How to find a key of a Map

If I have a Map[A,Boolean] and A is type for which distinct values might be ==, is there a way for me to find the key (if any) which is equal to a given object of type A?

One application of this would be to normalize a collection so that all == objects become eq, and thus decrease memory consumption.

I do not understand the question. If two things are the same, then it can’t appear multiple times as the key of a map. And thus, you should only need to map.contains(x).

Let me give an example.

Suppose I have a Map[(Int,Int),Boolean] such and at some point I add ((2,4) -> true) to it.
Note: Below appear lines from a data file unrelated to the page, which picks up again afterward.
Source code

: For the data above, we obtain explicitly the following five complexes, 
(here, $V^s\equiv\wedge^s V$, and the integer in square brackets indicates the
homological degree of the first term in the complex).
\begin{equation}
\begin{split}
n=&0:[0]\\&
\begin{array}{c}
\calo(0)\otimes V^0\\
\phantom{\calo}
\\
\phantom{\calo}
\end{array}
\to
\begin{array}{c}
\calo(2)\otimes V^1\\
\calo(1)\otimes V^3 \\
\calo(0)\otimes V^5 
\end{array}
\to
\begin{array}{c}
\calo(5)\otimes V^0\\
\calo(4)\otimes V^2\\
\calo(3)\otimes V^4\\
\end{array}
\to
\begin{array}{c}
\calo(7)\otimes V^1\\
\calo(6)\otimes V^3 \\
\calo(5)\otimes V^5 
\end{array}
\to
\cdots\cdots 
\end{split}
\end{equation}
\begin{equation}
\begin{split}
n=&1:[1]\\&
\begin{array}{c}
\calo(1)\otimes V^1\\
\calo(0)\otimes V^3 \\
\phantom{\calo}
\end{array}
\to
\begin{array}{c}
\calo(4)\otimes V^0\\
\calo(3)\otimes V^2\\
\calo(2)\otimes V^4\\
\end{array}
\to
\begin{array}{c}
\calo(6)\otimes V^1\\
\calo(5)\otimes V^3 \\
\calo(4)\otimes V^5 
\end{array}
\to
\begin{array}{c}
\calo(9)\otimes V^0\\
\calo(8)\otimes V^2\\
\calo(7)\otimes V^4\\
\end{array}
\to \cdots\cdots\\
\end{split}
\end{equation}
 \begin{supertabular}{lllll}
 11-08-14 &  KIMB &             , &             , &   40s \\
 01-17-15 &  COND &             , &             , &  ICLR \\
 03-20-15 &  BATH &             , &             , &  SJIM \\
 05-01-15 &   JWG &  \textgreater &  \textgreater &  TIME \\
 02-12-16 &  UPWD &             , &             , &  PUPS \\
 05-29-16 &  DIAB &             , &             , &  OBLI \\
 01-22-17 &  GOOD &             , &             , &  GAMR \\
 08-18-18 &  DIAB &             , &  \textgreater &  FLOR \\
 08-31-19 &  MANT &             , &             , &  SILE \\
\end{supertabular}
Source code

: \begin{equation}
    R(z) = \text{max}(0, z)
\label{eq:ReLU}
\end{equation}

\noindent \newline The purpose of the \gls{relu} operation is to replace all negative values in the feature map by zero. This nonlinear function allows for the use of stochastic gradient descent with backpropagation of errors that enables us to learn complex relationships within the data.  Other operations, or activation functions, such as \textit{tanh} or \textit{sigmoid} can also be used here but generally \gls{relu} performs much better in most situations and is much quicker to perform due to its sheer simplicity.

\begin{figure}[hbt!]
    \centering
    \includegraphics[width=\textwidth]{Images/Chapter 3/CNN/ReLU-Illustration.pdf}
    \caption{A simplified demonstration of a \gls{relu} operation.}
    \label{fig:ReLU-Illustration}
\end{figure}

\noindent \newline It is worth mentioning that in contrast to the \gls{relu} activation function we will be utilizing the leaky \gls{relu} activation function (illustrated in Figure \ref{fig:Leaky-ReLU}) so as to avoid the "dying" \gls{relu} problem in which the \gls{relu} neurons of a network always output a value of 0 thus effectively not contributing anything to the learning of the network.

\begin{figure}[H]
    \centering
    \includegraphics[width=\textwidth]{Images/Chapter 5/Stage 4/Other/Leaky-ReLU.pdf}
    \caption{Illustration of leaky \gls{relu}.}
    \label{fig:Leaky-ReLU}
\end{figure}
Later on I create another tuple which happens to have the same components (2,4). If I ask whether (2,4) is in the map, the answer is yes. But its not the same (2,4) object, it’s just one which happens to contain 2 and 4. How can I ask the map to give me the original (2,4) object? I could of course iterate over all the keys, but that would be a linear complexity operation, rather than an amortised constant complexity operation.

A use case. Suppose I have a sequence of 100,000 tuples. I could normalise the 100,000 tuples, but building a Map, and then mapping over the sequence to build a new sequence where each tuple is replaced with the hash key which it is == to. This would decrease the memory allocation by 100,000 * (2 * 64), i.e., replacing 3 64 bit pointers by 1 such pointer, but repeated 100,000 times, thus saving 16Meg of memory.

Sorry, I still do not get the question.

If you already have an object which is equivalent to the one inside the map, why do you the original one? Unless it is mutable and carries some internal state?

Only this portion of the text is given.